Source texts of formatted documents:
▼

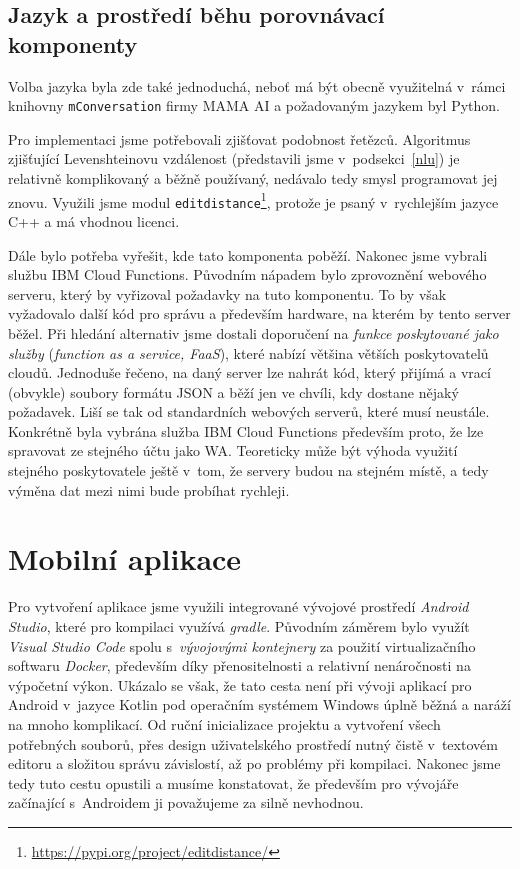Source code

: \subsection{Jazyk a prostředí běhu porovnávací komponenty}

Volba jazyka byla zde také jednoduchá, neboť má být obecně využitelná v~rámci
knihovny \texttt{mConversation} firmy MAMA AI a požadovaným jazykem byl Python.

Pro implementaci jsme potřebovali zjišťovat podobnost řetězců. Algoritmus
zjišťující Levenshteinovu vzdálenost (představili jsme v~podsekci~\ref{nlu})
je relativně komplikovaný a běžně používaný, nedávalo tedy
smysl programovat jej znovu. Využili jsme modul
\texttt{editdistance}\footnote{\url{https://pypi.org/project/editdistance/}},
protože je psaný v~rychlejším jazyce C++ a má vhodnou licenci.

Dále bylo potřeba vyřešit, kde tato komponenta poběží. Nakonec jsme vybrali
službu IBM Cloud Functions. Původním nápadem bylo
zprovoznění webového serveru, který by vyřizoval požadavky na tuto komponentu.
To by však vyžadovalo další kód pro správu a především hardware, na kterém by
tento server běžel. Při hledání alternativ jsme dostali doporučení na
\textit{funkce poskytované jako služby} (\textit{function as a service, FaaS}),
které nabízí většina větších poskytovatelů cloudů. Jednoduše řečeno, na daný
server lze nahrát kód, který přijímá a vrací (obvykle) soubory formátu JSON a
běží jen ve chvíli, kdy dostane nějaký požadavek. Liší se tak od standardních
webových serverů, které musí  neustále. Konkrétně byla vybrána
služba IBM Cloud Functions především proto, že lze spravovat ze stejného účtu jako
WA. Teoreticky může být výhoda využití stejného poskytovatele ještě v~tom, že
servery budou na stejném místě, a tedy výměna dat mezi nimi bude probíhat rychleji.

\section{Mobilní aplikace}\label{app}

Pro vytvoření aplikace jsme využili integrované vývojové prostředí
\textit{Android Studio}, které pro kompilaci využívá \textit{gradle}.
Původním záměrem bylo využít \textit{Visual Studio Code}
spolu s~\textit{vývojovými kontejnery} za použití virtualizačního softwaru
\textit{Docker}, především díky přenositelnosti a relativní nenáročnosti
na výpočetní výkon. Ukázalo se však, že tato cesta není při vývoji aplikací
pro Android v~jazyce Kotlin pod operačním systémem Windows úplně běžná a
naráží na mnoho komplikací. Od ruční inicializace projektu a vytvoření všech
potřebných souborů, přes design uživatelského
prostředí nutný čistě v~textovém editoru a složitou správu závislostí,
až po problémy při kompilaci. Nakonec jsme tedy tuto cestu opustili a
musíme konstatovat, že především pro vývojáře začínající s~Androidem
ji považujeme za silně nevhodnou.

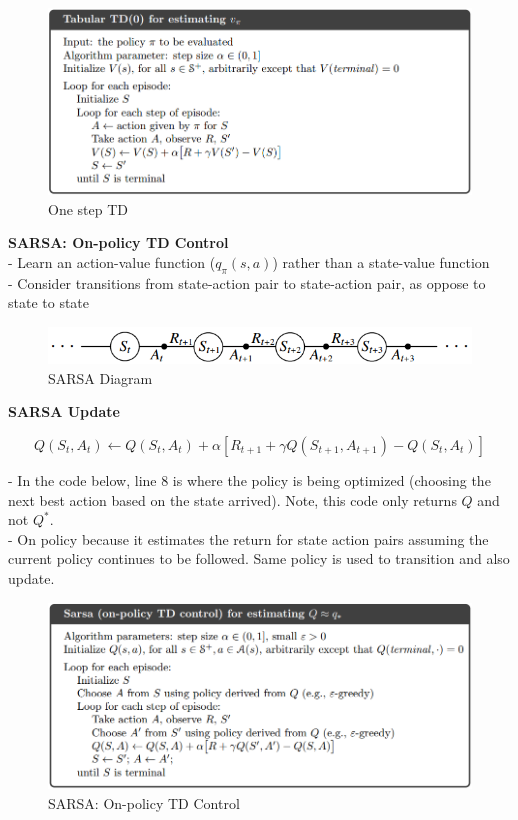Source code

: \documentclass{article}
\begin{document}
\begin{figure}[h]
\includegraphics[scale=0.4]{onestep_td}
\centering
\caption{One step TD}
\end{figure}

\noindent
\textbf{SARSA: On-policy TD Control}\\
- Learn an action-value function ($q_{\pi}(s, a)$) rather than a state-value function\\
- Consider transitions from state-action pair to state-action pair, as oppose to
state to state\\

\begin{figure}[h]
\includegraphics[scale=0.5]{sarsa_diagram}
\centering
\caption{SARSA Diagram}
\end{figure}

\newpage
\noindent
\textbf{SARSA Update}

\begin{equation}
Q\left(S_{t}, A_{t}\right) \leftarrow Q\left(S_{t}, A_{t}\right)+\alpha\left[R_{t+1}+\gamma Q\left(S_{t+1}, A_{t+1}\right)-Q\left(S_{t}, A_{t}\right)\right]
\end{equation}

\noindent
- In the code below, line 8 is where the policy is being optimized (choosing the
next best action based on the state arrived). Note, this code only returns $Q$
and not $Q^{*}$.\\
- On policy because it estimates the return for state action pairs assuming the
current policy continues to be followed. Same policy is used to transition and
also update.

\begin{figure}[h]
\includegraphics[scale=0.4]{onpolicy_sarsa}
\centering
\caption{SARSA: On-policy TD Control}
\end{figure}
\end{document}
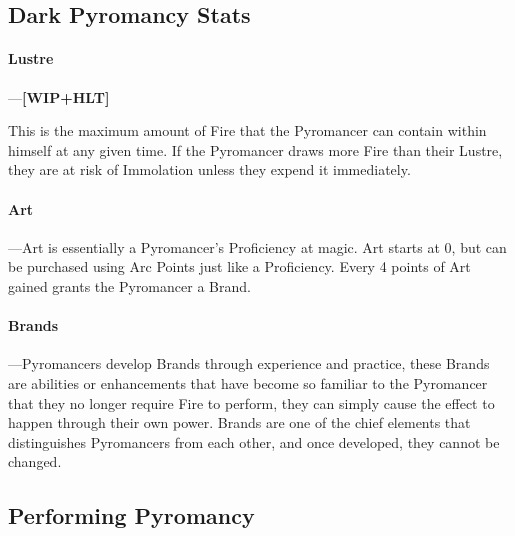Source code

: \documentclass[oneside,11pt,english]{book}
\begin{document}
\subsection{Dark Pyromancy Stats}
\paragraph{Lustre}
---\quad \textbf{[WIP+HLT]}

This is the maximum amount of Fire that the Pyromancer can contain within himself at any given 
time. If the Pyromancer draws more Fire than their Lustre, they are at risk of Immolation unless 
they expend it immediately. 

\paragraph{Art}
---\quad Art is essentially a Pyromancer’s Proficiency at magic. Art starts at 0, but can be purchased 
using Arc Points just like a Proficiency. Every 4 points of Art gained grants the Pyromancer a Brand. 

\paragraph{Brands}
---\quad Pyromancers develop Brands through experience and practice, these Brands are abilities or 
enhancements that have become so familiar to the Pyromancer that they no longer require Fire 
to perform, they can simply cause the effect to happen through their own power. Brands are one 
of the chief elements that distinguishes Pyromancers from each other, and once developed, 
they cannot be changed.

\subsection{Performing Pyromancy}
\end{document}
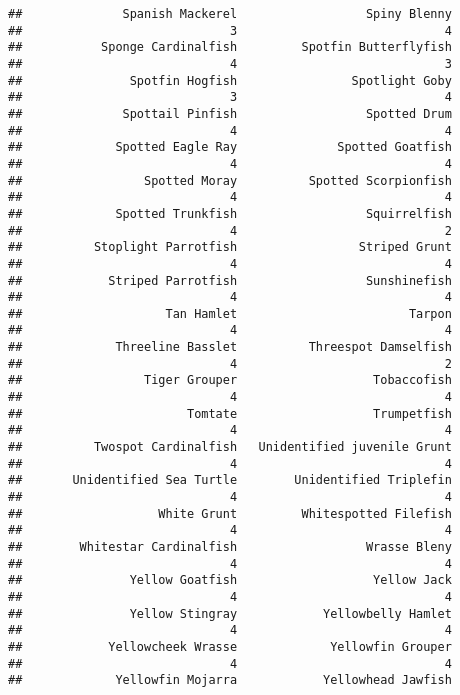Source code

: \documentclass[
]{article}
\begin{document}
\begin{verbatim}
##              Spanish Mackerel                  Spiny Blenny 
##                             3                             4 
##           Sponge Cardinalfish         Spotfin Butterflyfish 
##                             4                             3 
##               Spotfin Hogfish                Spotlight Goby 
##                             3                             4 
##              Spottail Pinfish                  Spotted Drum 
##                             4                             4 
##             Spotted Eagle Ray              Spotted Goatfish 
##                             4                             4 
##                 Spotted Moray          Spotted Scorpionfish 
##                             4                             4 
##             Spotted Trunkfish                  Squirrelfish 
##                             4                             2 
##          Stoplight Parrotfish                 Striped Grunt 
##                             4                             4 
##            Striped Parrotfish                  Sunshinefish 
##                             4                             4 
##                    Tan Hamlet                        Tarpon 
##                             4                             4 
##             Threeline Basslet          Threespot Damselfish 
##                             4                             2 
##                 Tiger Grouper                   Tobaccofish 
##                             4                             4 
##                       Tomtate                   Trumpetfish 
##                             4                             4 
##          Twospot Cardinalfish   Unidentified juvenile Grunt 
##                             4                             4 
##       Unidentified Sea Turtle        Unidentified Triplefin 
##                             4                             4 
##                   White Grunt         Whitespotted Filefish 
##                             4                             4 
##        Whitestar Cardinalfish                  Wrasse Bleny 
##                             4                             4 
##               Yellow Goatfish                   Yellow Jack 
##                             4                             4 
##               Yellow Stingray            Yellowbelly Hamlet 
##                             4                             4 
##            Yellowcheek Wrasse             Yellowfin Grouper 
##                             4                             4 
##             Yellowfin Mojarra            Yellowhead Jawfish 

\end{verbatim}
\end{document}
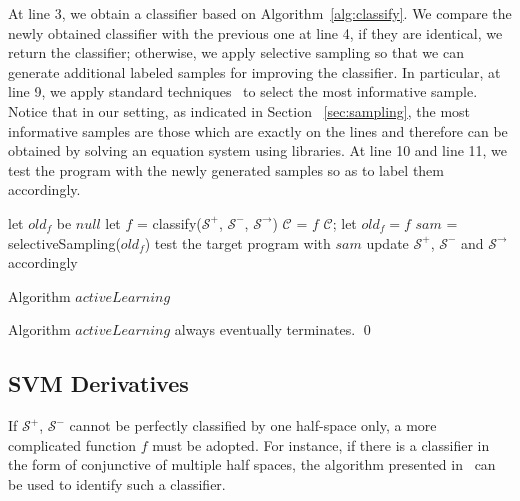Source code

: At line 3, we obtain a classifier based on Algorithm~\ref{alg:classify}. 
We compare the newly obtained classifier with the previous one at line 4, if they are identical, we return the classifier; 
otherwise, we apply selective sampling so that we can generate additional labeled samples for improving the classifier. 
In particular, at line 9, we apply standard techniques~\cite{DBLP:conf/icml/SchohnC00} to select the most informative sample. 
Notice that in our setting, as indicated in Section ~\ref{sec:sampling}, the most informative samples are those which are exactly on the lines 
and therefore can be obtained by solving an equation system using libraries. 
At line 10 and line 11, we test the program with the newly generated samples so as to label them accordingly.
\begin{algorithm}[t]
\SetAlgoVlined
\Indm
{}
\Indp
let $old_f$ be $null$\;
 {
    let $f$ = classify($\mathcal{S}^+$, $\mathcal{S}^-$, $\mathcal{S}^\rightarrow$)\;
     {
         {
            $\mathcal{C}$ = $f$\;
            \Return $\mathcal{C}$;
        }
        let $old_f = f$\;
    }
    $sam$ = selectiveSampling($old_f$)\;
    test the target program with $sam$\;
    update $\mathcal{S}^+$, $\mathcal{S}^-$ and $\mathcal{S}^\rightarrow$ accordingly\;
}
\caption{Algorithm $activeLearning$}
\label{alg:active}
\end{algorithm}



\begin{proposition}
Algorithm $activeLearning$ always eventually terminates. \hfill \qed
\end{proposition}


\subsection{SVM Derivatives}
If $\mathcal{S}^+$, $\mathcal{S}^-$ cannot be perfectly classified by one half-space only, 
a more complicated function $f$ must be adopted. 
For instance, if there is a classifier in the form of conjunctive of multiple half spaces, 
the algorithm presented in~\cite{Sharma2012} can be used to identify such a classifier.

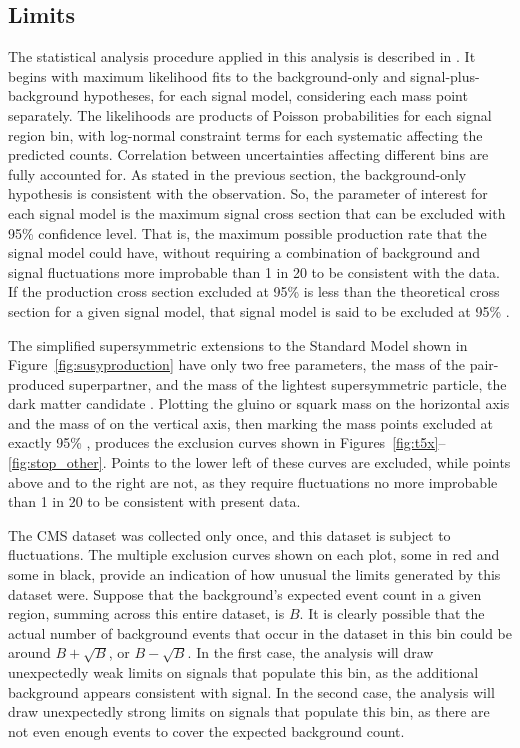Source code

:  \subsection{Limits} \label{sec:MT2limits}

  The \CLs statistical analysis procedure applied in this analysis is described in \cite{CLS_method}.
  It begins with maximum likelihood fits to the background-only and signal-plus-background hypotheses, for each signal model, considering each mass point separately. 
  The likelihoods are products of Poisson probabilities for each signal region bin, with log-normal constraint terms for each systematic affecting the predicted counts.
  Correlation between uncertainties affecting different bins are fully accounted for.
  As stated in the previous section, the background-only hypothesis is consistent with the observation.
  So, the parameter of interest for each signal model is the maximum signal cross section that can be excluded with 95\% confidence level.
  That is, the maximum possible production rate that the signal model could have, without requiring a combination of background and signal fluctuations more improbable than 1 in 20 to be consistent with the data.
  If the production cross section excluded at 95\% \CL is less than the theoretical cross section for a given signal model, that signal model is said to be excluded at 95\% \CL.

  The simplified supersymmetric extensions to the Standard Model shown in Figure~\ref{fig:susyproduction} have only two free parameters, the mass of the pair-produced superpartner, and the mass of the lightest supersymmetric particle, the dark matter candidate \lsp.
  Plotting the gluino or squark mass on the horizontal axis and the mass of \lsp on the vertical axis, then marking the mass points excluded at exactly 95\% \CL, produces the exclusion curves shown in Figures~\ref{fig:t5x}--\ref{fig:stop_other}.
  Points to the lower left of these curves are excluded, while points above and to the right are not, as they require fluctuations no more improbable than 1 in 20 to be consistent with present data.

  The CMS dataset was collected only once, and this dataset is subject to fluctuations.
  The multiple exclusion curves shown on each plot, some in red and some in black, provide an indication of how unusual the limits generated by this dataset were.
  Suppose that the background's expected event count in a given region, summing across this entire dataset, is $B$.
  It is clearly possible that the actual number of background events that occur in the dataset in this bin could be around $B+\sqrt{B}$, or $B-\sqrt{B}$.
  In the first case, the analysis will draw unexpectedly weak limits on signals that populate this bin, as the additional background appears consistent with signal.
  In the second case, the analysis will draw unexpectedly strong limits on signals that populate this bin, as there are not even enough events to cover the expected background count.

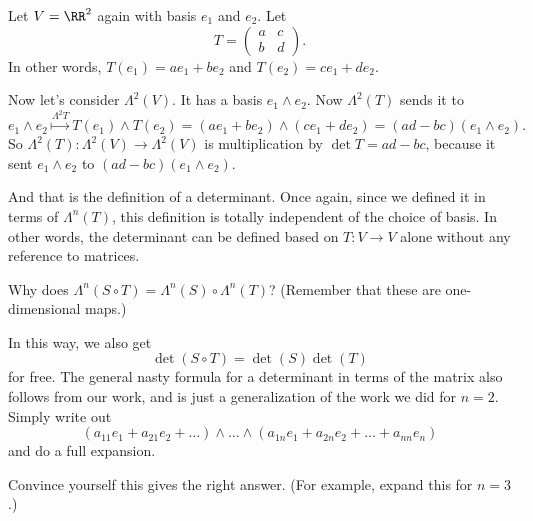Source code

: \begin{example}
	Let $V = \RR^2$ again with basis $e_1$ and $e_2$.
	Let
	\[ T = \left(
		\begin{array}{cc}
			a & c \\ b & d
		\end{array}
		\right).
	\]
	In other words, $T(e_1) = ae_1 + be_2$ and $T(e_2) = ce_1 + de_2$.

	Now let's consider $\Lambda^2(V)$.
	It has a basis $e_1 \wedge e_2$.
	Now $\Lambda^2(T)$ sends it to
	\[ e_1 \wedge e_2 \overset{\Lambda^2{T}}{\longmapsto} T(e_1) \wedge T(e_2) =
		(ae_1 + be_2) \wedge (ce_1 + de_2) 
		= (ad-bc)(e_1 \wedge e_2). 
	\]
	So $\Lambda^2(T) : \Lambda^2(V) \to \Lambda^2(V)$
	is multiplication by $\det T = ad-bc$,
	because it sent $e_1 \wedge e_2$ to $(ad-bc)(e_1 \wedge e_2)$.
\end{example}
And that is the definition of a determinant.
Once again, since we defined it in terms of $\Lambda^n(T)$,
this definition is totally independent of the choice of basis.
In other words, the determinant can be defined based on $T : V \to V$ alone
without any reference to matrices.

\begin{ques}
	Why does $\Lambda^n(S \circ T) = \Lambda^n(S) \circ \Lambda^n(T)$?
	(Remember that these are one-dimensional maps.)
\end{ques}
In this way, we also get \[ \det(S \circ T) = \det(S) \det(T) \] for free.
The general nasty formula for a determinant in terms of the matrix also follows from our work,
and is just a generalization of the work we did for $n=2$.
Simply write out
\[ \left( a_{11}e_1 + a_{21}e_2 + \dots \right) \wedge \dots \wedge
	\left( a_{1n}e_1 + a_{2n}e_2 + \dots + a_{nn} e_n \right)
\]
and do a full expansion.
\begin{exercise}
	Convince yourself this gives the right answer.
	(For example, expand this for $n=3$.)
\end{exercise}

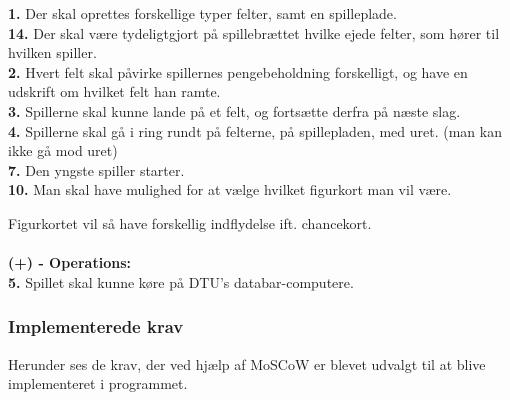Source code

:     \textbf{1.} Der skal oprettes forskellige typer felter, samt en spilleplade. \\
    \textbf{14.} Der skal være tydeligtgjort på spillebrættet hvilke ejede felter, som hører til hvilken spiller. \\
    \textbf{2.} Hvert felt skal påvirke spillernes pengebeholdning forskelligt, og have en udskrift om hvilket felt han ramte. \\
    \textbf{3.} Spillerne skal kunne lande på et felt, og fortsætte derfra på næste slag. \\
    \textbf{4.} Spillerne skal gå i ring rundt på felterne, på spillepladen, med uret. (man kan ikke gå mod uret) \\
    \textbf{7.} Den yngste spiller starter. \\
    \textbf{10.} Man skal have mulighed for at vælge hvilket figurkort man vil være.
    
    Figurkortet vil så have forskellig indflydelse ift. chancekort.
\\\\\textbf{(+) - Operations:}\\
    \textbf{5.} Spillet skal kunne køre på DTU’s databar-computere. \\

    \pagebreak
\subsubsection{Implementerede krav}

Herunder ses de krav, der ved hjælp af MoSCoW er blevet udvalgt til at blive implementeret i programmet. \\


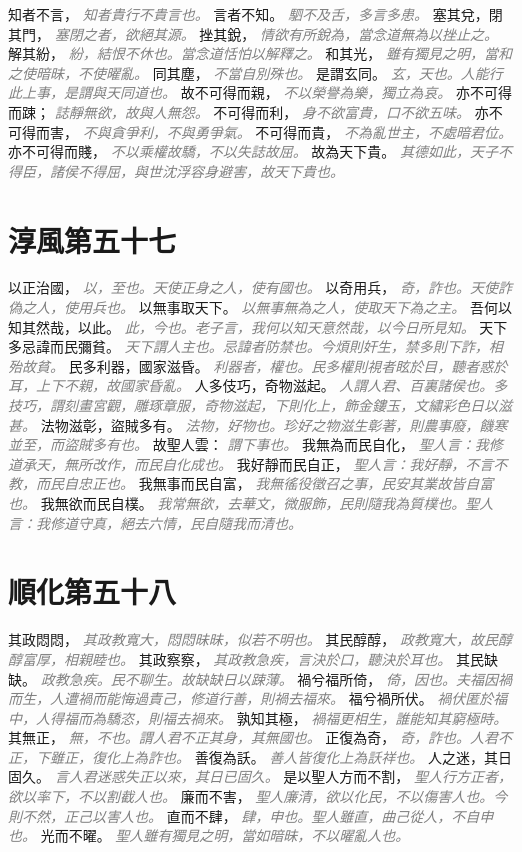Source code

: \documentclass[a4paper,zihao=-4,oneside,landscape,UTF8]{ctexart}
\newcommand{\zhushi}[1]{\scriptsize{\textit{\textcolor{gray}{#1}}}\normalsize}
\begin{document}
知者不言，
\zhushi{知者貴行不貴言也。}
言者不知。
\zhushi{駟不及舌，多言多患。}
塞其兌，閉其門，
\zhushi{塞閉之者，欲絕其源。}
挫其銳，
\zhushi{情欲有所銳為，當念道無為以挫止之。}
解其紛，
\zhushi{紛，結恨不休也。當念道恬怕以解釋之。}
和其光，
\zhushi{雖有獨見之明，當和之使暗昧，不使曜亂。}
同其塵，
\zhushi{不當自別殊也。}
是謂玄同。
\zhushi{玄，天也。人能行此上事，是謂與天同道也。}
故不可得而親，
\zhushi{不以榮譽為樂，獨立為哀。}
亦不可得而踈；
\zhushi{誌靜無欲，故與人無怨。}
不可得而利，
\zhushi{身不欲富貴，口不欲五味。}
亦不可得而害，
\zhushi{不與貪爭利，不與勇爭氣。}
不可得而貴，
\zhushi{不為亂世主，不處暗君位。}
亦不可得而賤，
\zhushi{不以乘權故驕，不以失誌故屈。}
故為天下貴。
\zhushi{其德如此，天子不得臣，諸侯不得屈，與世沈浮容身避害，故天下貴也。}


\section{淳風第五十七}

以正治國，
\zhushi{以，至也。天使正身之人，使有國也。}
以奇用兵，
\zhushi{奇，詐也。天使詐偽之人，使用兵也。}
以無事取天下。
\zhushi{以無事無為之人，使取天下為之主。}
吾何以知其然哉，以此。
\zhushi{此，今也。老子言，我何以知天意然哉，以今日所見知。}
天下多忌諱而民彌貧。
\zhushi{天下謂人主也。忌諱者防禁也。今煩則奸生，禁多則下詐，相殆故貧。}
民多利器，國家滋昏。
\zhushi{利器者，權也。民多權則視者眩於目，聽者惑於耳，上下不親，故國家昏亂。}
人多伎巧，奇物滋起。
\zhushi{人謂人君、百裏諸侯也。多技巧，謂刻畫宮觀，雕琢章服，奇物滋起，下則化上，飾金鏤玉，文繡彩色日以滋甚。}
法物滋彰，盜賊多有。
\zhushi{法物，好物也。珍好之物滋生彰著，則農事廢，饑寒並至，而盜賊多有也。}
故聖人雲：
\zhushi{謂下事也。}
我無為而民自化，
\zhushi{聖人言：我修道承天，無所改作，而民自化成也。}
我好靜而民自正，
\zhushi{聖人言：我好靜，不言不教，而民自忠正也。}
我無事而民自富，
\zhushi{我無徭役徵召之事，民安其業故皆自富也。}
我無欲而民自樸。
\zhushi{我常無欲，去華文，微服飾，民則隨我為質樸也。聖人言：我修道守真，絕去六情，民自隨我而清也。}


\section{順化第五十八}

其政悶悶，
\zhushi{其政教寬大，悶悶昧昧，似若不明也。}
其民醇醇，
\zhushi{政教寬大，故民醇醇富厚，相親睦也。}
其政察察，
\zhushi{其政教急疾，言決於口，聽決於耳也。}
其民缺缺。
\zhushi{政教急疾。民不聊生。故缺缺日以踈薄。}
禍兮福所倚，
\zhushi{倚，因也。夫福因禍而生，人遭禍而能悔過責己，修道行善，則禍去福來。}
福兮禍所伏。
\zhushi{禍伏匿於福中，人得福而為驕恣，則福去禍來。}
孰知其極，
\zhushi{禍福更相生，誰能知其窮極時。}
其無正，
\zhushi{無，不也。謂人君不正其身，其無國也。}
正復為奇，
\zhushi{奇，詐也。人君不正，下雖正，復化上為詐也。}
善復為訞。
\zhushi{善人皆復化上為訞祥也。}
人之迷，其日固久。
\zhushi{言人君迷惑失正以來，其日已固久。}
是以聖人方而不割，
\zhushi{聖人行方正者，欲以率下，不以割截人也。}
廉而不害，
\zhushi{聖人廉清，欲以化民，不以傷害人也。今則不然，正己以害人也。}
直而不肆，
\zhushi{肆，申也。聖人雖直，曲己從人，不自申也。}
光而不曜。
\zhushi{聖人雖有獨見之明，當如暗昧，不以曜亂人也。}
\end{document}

▲

• _REQUIRED ACTION_: Above are the records; from them, give again exactly the lines from the one containing "službu IBM Cloud" to the one containing "tento server běžel.", both lines included, and nothing more.

• _RESULT OF THIS TASK_:
službu IBM Cloud Functions. Původním nápadem bylo
zprovoznění webového serveru, který by vyřizoval požadavky na tuto komponentu.
To by však vyžadovalo další kód pro správu a především hardware, na kterém by
tento server běžel. Při hledání alternativ jsme dostali doporučení na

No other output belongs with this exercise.